■ Activity: Copy out every line of the data exactly; do not include the images.

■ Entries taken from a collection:
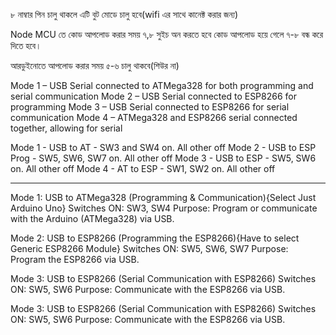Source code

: ৮ নাম্বার পিন চালু থাকলে এটি বুট মোডে চালু হবে(wifi এর সাথে কানেক্ট করার জন্য)



Node MCU তে কোড আপলোড করার সময় ৭,৮ সুইচ অন করতে হবে
কোড আপলোড হয়ে গেলে ৭-৮ বন্ধ করে দিতে হবে।

আরডুইনোতে আপলোড করার সময় ৫-৬ চালু থাকবে(শিউর না)


Mode 1 – USB Serial connected to ATMega328 for both programming and serial communication
Mode 2 – USB Serial connected to ESP8266 for programming
Mode 3 – USB Serial connected to ESP8266 for serial communication
Mode 4 – ATMega328 and ESP8266 serial connected together, allowing for serial



Mode 1 - USB to AT - SW3 and SW4 on. All other off
Mode 2 - USB to ESP Prog - SW5, SW6, SW7 on. All other off
Mode 3 - USB to ESP - SW5, SW6 on. All other off
Mode 4 - AT to ESP - SW1, SW2 on. All other off


------------------------------------------------------------------------------------------

Mode 1: USB to ATMega328 (Programming & Communication){Select Just Arduino Uno}
Switches ON: SW3, SW4
Purpose: Program or communicate with the Arduino (ATMega328) via USB.


Mode 2: USB to ESP8266 (Programming the ESP8266){Have to select Generic ESP8266 Module}
Switches ON: SW5, SW6, SW7
Purpose: Program the ESP8266 via USB.


Mode 3: USB to ESP8266 (Serial Communication with ESP8266)
Switches ON: SW5, SW6
Purpose: Communicate with the ESP8266 via USB.



Mode 3: USB to ESP8266 (Serial Communication with ESP8266)
Switches ON: SW5, SW6
Purpose: Communicate with the ESP8266 via USB.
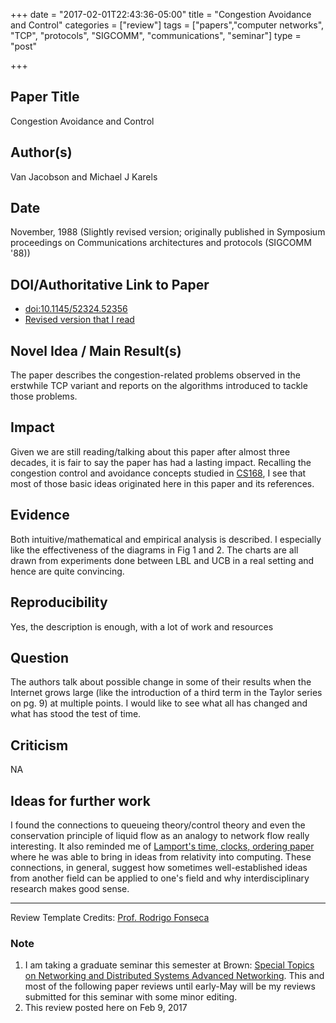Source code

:+++
date = "2017-02-01T22:43:36-05:00"
title = "Congestion Avoidance and Control"
categories = ["review"]
tags = ["papers","computer networks", "TCP", "protocols", "SIGCOMM", "communications", "seminar"]
type = "post"

+++

## Paper Title
Congestion Avoidance and Control

## Author(s)
Van Jacobson and Michael J Karels

## Date
November, 1988 (Slightly revised version; originally published in Symposium proceedings on Communications architectures and protocols (SIGCOMM '88))

<!--more-->

## DOI/Authoritative Link to Paper
- [doi:10.1145/52324.52356](http://dx.doi.org/10.1145/52324.52356)
- [Revised version that I read](https://www.cs.princeton.edu/courses/archive/fall06/cos561/papers/tcp.pdf)

## Novel Idea / Main Result(s)
The paper describes the congestion-related problems observed in the erstwhile TCP variant and reports on the algorithms introduced to tackle those problems.

## Impact
Given we are still reading/talking about this paper after almost three decades, it is fair to say the paper has had a lasting impact. Recalling the congestion control and avoidance concepts studied in [CS168](https://cs.brown.edu/courses/csci1680/f16/), I see that most of those basic ideas originated here in this paper and its references.

## Evidence
Both intuitive/mathematical and empirical analysis is described. I especially like the effectiveness of the diagrams in Fig 1 and 2. The charts are all drawn from experiments done between LBL and UCB in a real setting and hence are quite convincing.

## Reproducibility
Yes, the description is enough, with a lot of work and resources

## Question
The authors talk about possible change in some of their results when the Internet grows large (like the introduction of a third term in the Taylor series on pg. 9) at multiple points. I would like to see what all has changed and what has stood the test of time.

## Criticism
NA

## Ideas for further work
I found the connections to queueing theory/control theory and even the conservation principle of liquid flow as an analogy to network flow really interesting. It also reminded me of [Lamport's time, clocks, ordering paper](/review/time-clocks-and-ordering-of-events-in-a-distributed-system/) where he was able to bring in ideas from relativity into computing. These connections, in general, suggest how sometimes well-established ideas from another field can be applied to one's field and why interdisciplinary research makes good sense.


<hr />

Review Template Credits:
[Prof. Rodrigo Fonseca](http://cs.brown.edu/courses/csci2950-u/s14/review.html)

### Note
1. I am taking a graduate seminar this semester at Brown: [Special Topics on Networking and Distributed Systems Advanced Networking](http://cs.brown.edu/courses/csci2950-u/s17/). This and most of the following paper reviews until early-May will be my reviews submitted for this seminar with some minor editing.
2. This review posted here on Feb 9, 2017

■ Answer below:
Source code

: ৮ নাম্বার পিন চালু থাকলে এটি বুট মোডে চালু হবে(wifi এর সাথে কানেক্ট করার জন্য)



Node MCU তে কোড আপলোড করার সময় ৭,৮ সুইচ অন করতে হবে
কোড আপলোড হয়ে গেলে ৭-৮ বন্ধ করে দিতে হবে।

আরডুইনোতে আপলোড করার সময় ৫-৬ চালু থাকবে(শিউর না)


Mode 1 – USB Serial connected to ATMega328 for both programming and serial communication
Mode 2 – USB Serial connected to ESP8266 for programming
Mode 3 – USB Serial connected to ESP8266 for serial communication
Mode 4 – ATMega328 and ESP8266 serial connected together, allowing for serial



Mode 1 - USB to AT - SW3 and SW4 on. All other off
Mode 2 - USB to ESP Prog - SW5, SW6, SW7 on. All other off
Mode 3 - USB to ESP - SW5, SW6 on. All other off
Mode 4 - AT to ESP - SW1, SW2 on. All other off


------------------------------------------------------------------------------------------

Mode 1: USB to ATMega328 (Programming & Communication){Select Just Arduino Uno}
Switches ON: SW3, SW4
Purpose: Program or communicate with the Arduino (ATMega328) via USB.


Mode 2: USB to ESP8266 (Programming the ESP8266){Have to select Generic ESP8266 Module}
Switches ON: SW5, SW6, SW7
Purpose: Program the ESP8266 via USB.


Mode 3: USB to ESP8266 (Serial Communication with ESP8266)
Switches ON: SW5, SW6
Purpose: Communicate with the ESP8266 via USB.



Mode 3: USB to ESP8266 (Serial Communication with ESP8266)
Switches ON: SW5, SW6
Purpose: Communicate with the ESP8266 via USB.
Source code

:+++
date = "2017-02-01T22:43:36-05:00"
title = "Congestion Avoidance and Control"
categories = ["review"]
tags = ["papers","computer networks", "TCP", "protocols", "SIGCOMM", "communications", "seminar"]
type = "post"

+++

## Paper Title
Congestion Avoidance and Control

## Author(s)
Van Jacobson and Michael J Karels

## Date
November, 1988 (Slightly revised version; originally published in Symposium proceedings on Communications architectures and protocols (SIGCOMM '88))

<!--more-->

## DOI/Authoritative Link to Paper
- [doi:10.1145/52324.52356](http://dx.doi.org/10.1145/52324.52356)
- [Revised version that I read](https://www.cs.princeton.edu/courses/archive/fall06/cos561/papers/tcp.pdf)

## Novel Idea / Main Result(s)
The paper describes the congestion-related problems observed in the erstwhile TCP variant and reports on the algorithms introduced to tackle those problems.

## Impact
Given we are still reading/talking about this paper after almost three decades, it is fair to say the paper has had a lasting impact. Recalling the congestion control and avoidance concepts studied in [CS168](https://cs.brown.edu/courses/csci1680/f16/), I see that most of those basic ideas originated here in this paper and its references.

## Evidence
Both intuitive/mathematical and empirical analysis is described. I especially like the effectiveness of the diagrams in Fig 1 and 2. The charts are all drawn from experiments done between LBL and UCB in a real setting and hence are quite convincing.

## Reproducibility
Yes, the description is enough, with a lot of work and resources

## Question
The authors talk about possible change in some of their results when the Internet grows large (like the introduction of a third term in the Taylor series on pg. 9) at multiple points. I would like to see what all has changed and what has stood the test of time.

## Criticism
NA

## Ideas for further work
I found the connections to queueing theory/control theory and even the conservation principle of liquid flow as an analogy to network flow really interesting. It also reminded me of [Lamport's time, clocks, ordering paper](/review/time-clocks-and-ordering-of-events-in-a-distributed-system/) where he was able to bring in ideas from relativity into computing. These connections, in general, suggest how sometimes well-established ideas from another field can be applied to one's field and why interdisciplinary research makes good sense.


<hr />

Review Template Credits:
[Prof. Rodrigo Fonseca](http://cs.brown.edu/courses/csci2950-u/s14/review.html)

### Note
1. I am taking a graduate seminar this semester at Brown: [Special Topics on Networking and Distributed Systems Advanced Networking](http://cs.brown.edu/courses/csci2950-u/s17/). This and most of the following paper reviews until early-May will be my reviews submitted for this seminar with some minor editing.
2. This review posted here on Feb 9, 2017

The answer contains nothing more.